OpenBSD Journal

Distributed port scanning using OpenBSD's packet filter

Contributed by jose on from the interesting-tricks dept.

ste writes: "Distributed port scanning using OpenBSD's packet filter

By using openBSD's packet filter pf one can utilize the NAT address pools added into OpenBSD 3.3 to aid in distributed port scanning.

http://www.networkpenetration.com/pfdistnatscan.html "

Now that's an interesting use of PF, and a quick way to learn the idea of NAT pools in PF.

(Comments are closed)


Comments
  1. By Matt () on

    I think using that term was a little misleading, or at least was not used in the context that I am used to seeing it in.

    When I read distributed port scanning, I thought it was a method to do something like
    nmap $someaddressrange
    and have those queries broken up amongst several computers who share the workload, each scan a section of $someaddressrange, and then comine their results, thus reducing the amount of work any one machine had to do, and getting the results faster.

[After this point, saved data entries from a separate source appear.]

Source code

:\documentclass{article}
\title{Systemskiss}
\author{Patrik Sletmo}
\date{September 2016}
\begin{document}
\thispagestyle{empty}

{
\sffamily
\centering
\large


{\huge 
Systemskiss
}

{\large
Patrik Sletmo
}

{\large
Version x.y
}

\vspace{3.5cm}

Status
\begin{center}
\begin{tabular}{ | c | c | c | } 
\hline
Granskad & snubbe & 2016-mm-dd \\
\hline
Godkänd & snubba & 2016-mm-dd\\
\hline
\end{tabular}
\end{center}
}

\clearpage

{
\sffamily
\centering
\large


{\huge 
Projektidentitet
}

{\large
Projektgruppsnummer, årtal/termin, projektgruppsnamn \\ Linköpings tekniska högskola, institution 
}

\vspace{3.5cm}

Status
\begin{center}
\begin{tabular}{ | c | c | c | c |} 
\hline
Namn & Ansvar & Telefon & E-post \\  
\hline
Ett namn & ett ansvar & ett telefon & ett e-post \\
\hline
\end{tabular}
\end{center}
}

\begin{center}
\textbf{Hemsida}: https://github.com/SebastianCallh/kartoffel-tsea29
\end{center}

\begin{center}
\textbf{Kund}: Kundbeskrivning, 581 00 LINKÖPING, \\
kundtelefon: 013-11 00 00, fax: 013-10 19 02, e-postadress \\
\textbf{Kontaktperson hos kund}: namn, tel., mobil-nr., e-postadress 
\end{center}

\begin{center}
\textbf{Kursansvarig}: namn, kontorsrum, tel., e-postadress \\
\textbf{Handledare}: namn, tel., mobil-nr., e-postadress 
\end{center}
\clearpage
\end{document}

    This seems like more of an obfuscation technique to mess with IDSs. You could potentially set up a very large address pool, scan a remote host, and make that host think it is being port scanned by many different hosts at once. (right?)

    Regardless of my interpretation, it's still pretty interesting. Food for thought and all that.

    Comments
    1. By Matt Burke () matt@NOSPAMbotchitt.com on mailto:matt@NOSPAMbotchitt.com

      The usual definition of distributed portscans means using 1000's of hacked boxes around the internet to each hit one single port on a victim machine, like a DDoS, except used to probe not attack.

      This completely obliterates software such as portsentry.

      The technique described in the article requires hogging a large IP range to be of any effective use.

      Comments
      1. By Jeroen () on

        "The technique described in the article requires hogging a large IP range to be of any effective use."

        I can think of a lot other usefull uses of spare IPv4 addresses and therefore hope that large IPv4 ranges are not used for this matter only nor i hope people want large IPv4 ranges only for this matter.

        PortSentry is not *that* usefull anyways, especially not on IPv4 (dunno if it's ported to IPv6). If an IPv4 address is spoofed during sending it will block that spoofed IPv4 address as if it was configured in the context as you said. Oops.

    2. By Clint () spam@rules.com on mailto:spam@rules.com

      I don't really get the point of this. As it points out, the header will be rewritten as the single eternal IP of the gateway box anyway, so from a box in the internet's perspective, its always the same source IP. So what is the value of this idea?